Intravesical BCG plus IFN-α versus intravesical BCG alone (four RCTs): We observed no clear difference between BCG plus IFN-α and BCG alone for recurrence (average risk ratio (RR) 0.76, 95% confidence interval (CI) 0.44 to 1.32; 4 RCTs; 925 participants; very low-quality evidence) or progression (average RR 0.26, 95% CI 0.04 to 1.87; 2 RCTs; 219 participants; low-quality evidence). The included RCTs did not report on the other primary outcome of this review, discontinuation of therapy due to adverse events. Regarding secondary outcomes, we observed no clear difference for disease-specific mortality (RR 0.38, 95% CI 0.05 to 3.05; 1 RCT; 99 participants; very low-quality evidence). Two RCTs reporting contradictory findings for adverse events could not be pooled due to variation in definitions. There were no data from the included RCTs on time-to-death or disease-specific quality of life.

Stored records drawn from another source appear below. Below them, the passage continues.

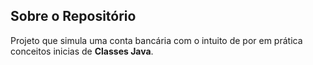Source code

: ## Sobre o Repositório
Projeto que simula uma conta bancária com o intuito de por em prática conceitos inicias de **Classes Java**.  

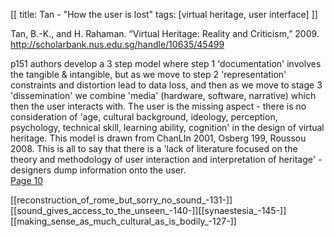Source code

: [[
title: Tan - "How the user is lost"
tags: [virtual heritage, user interface]
]]

Tan, B.-K., and H. Rahaman. “Virtual Heritage: Reality and Criticism,” 2009. <http://scholarbank.nus.edu.sg/handle/10635/45499>

p151 authors develop  a 3 step model where step 1 'documentation' involves the tangible & intangible, but as we move to step 2 'representation' constraints and distortion lead to data loss, and then as we move to stage 3 'dissemination' we combine 'media' (hardware, software, narrative) which then the user interacts with. The user is the missing aspect - there is no consideration of 'age, cultural background, ideology, perception, psychology, technical skill, learning ability, cognition' in the design of virtual heritage. This model is drawn from ChanLIn 2001, Osberg 199, Roussou 2008.  This is all to say that there is a 'lack of literature focused on the theory and methodology of user interaction and interpretation of heritage' - designers dump information onto the user.   
[Page 10](sk://tan_virtual_2009#10)  

[[reconstruction_of_rome_but_sorry_no_sound_-131-]][[sound_gives_access_to_the_unseen_-140-]][[synaestesia_-145-]][[making_sense_as_much_cultural_as_is_bodily_-127-]]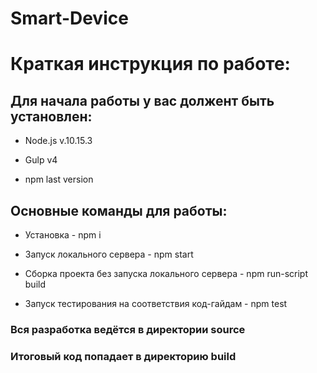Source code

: # Smart-Device

# Краткая инструкция по работе:

## Для начала работы у вас должент быть установлен:

- Node.js v.10.15.3

- Gulp v4

- npm last version

## Основные команды для работы:

- Установка - npm i

- Запуск локального сервера - npm start

- Сборка проекта без запуска локального сервера - npm run-script build

- Запуск тестирования на соответствия код-гайдам - npm test

### Вся разработка ведётся в директории source

### Итоговый код попадает в директорию build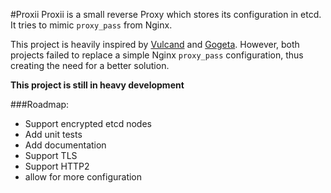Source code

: #Proxii
Proxii is a small reverse Proxy which stores its configuration in etcd. It tries to mimic `proxy_pass` from Nginx.

This project is heavily inspired by [Vulcand](https://vulcand.io/) and [Gogeta](https://github.com/arkenio/gogeta). However, both projects failed to replace a simple Nginx `proxy_pass` configuration, thus creating the need for a better solution.

**This project is still in heavy development**

###Roadmap:
 - Support encrypted etcd nodes
 - Add unit tests
 - Add documentation
 - Support TLS
 - Support HTTP2
 - allow for more configuration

Intravesical BCG alternating with IFN-α versus intravesical BCG alone (one RCT): We observed shorter time-to-recurrence for participants in the BCG alternating with IFN-α group compared with the BCG alone group (hazard ratio (HR) 2.86, 95% CI 1.98 to 4.13; 1 RCT; 205 participants; low-quality evidence), but no clear differences in time-to-progression (HR 2.39, 95% CI 0.92 to 6.21; 1 RCT; 205 participants; low-quality evidence) and discontinuation of therapy due to adverse events (RR 2.97, 95% CI 0.31 to 28.09; 1 RCT; 205 participants; low-quality evidence). Regarding secondary outcomes, there were no clear differences between the BCG alternating with IFN-α and BCG alone groups for disease-specific mortality (HR 2.74, 95% CI 0.73 to 10.28; 1 RCT; 205 participants; low-quality evidence), time-to-death (overall survival) (HR 1.00, 95% CI 0.68 to 1.47; 1 RCT; 205 participants; low-quality evidence), or systemic or local adverse events (RR 1.65, 95% CI 0.41 to 6.73; 1 RCT; 205 participants; low-quality evidence). There were no data on disease-specific quality of life.